Oceń
Brad Pitt ujawnił, że zmaga się z prozopagnozją, nazywaną też ślepotą twarzy. Choroba objawia się tym, że gwiazdor nie rozpoznaje ludzi, przez co często jego zachowanie odbierane jest jako brak szacunku do innych. Przypadłość ze względu na rzadkie występowanie zyskała nazwę "syndrom Brada Pita".
Brad Pitt po raz pierwszy o swoim rzadkim schorzeniu opowiedział w rozmowie z "Esquire". Podczas ostatniego wywiadu dla "GQ" powrócił do tego tematu i opowiedział o trudnościach, które mu towarzyszą w życiu codziennym.
Hollywoodzki gwiazdor cierpi na prozopagnozję, której skutkiem jest ograniczenie zdolności rozpoznawania twarzy. Schorzenie te jest niezwykle rzadkie, a jego najsilniejszy rodzaj dotyka około 2 proc. populacji. Osoby te oprócz problemów z poznawaniem twarzy, nie rozróżniają płci, emocji, zwierząt, miejsc, a także własnego wyglądu.
"Syndrom Brada Pitta"
Pitt nigdy nie był diagnozowany pod kątem prozopagnozji, lecz sam uważa, że nie potrafi przypomnieć sobie twarzy wcześniej poznanych osób. Choroba ta może być zarówno wadą wrodzoną, jak i skutkiem uszkodzenia mózgu. Chorym zaleca się zwracanie uwagi na znaki szczególne takie jak kolczyki, tatuaże, pieprzyki czy elementy ubioru.

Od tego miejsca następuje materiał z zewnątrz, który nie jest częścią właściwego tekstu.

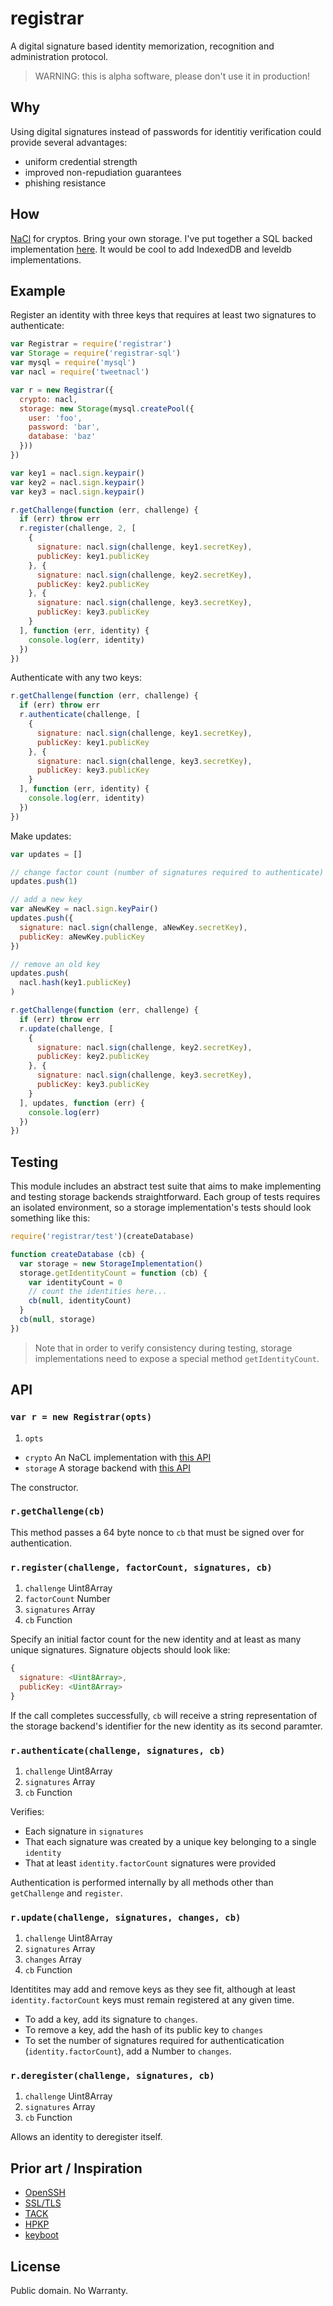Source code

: # registrar
A digital signature based identity memorization, recognition and administration protocol.

> WARNING: this is alpha software, please don't use it in production!

## Why
Using digital signatures instead of passwords for identitiy verification could provide several advantages:
* uniform credential strength
* improved non-repudiation guarantees
* phishing resistance

## How
[NaCl](http://nacl.cr.yp.to) for cryptos. Bring your own storage. I've put together a SQL backed implementation [here](https://github.com/jessetane/registrar-sql). It would be cool to add IndexedDB and leveldb implementations.

## Example

Register an identity with three keys that requires at least two signatures to authenticate:
```javascript
var Registrar = require('registrar')
var Storage = require('registrar-sql')
var mysql = require('mysql')
var nacl = require('tweetnacl')

var r = new Registrar({
  crypto: nacl,
  storage: new Storage(mysql.createPool({
    user: 'foo',
    password: 'bar',
    database: 'baz'
  }))
})

var key1 = nacl.sign.keypair()
var key2 = nacl.sign.keypair()
var key3 = nacl.sign.keypair()

r.getChallenge(function (err, challenge) {
  if (err) throw err
  r.register(challenge, 2, [
    {
      signature: nacl.sign(challenge, key1.secretKey),
      publicKey: key1.publicKey
    }, {
      signature: nacl.sign(challenge, key2.secretKey),
      publicKey: key2.publicKey
    }, {
      signature: nacl.sign(challenge, key3.secretKey),
      publicKey: key3.publicKey
    }
  ], function (err, identity) {
    console.log(err, identity)
  })
})
```

Authenticate with any two keys:
```javascript
r.getChallenge(function (err, challenge) {
  if (err) throw err
  r.authenticate(challenge, [
    {
      signature: nacl.sign(challenge, key1.secretKey),
      publicKey: key1.publicKey
    }, {
      signature: nacl.sign(challenge, key3.secretKey),
      publicKey: key3.publicKey
    }
  ], function (err, identity) {
    console.log(err, identity)
  })
})
```

Make updates:
```javascript
var updates = []

// change factor count (number of signatures required to authenticate)
updates.push(1)

// add a new key
var aNewKey = nacl.sign.keyPair()
updates.push({
  signature: nacl.sign(challenge, aNewKey.secretKey),
  publicKey: aNewKey.publicKey
})

// remove an old key
updates.push(
  nacl.hash(key1.publicKey)
)

r.getChallenge(function (err, challenge) {
  if (err) throw err
  r.update(challenge, [
    {
      signature: nacl.sign(challenge, key2.secretKey),
      publicKey: key2.publicKey
    }, {
      signature: nacl.sign(challenge, key3.secretKey),
      publicKey: key3.publicKey
    }
  ], updates, function (err) {
    console.log(err)
  })
})
```

## Testing
This module includes an abstract test suite that aims to make implementing and testing storage backends straightforward. Each group of tests requires an isolated environment, so a storage implementation's tests should look something like this:
```javascript
require('registrar/test')(createDatabase)

function createDatabase (cb) {
  var storage = new StorageImplementation()
  storage.getIdentityCount = function (cb) {
    var identityCount = 0
    // count the identities here...
    cb(null, identityCount)
  }
  cb(null, storage)
})
```

> Note that in order to verify consistency during testing, storage implementations need to expose a special method `getIdentityCount`.

## API

### `var r = new Registrar(opts)`
1. `opts`
  * `crypto` An NaCL implementation with [this API](https://github.com/dchest/tweetnacl-js)
  * `storage` A storage backend with [this API](https://github.com/jessetane/registrar-sql)

The constructor.

### `r.getChallenge(cb)`
This method passes a 64 byte nonce to `cb` that must be signed over for authentication.

### `r.register(challenge, factorCount, signatures, cb)`
1. `challenge` Uint8Array
2. `factorCount` Number
3. `signatures` Array
4. `cb` Function

Specify an initial factor count for the new identity and at least as many unique signatures. Signature objects should look like: 
```javascript
{
  signature: <Uint8Array>,
  publicKey: <Uint8Array>
}
```

If the call completes successfully, `cb` will receive a string representation of the storage backend's identifier for the new identity as its second paramter.

### `r.authenticate(challenge, signatures, cb)`
1. `challenge` Uint8Array
2. `signatures` Array
3. `cb` Function

Verifies:
* Each signature in `signatures`
* That each signature was created by a unique key belonging to a single `identity`
* That at least `identity.factorCount` signatures were provided

Authentication is performed internally by all methods other than `getChallenge` and `register`.

### `r.update(challenge, signatures, changes, cb)`
1. `challenge` Uint8Array
2. `signatures` Array
3. `changes` Array
4. `cb` Function

Identitites may add and remove keys as they see fit, although at least `identity.factorCount` keys must remain registered at any given time.

* To add a key, add its signature to `changes`.
* To remove a key, add the hash of its public key to `changes`
* To set the number of signatures required for authenticatication (`identity.factorCount`), add a Number to `changes`.

### `r.deregister(challenge, signatures, cb)`
1. `challenge` Uint8Array
2. `signatures` Array
3. `cb` Function

Allows an identity to deregister itself.

## Prior art / Inspiration
* [OpenSSH](http://www.openssh.com)
* [SSL/TLS](https://tools.ietf.org/html/rfc5246)
* [TACK](http://tack.io)
* [HPKP](https://tools.ietf.org/html/rfc7469)
* [keyboot](https://github.com/substack/keyboot)

## License
Public domain. No Warranty.
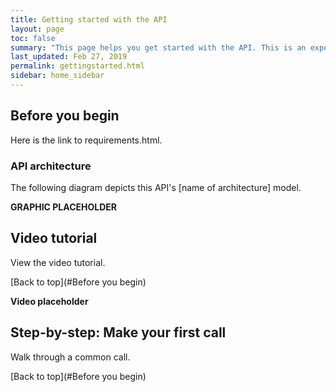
 ```yaml
---
title: Getting started with the API
layout: page
toc: false
summary: "This page helps you get started with the API. This is an experiment to test publishing tools. The content is placeholder text."
last_updated: Feb 27, 2019
permalink: gettingstarted.html
sidebar: home_sidebar
---
```


## Before you begin

Here is the link to requirements.html.  


### API architecture

The following diagram depicts this API's [name of architecture] model.

**GRAPHIC PLACEHOLDER**


## Video tutorial

View the video tutorial.

[Back to top](#Before you begin)

**Video placeholder**

## Step-by-step: Make your first call

Walk through a common call.


[Back to top](#Before you begin)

Ludzie mnie nienawidzą i myślą, że ich nie szanuję, bo ich nie poznaję - żalił się aktor w rozmowie z "Esquire".
W najnowszym wywiadzie 58-latek wyznał, że wiele osób nie wierzy w jego dolegliwość i zarzuca mu brak szacunku do innych. Niestety, naukowcy nadal nie opracowali metody skutecznego leczenia tej choroby.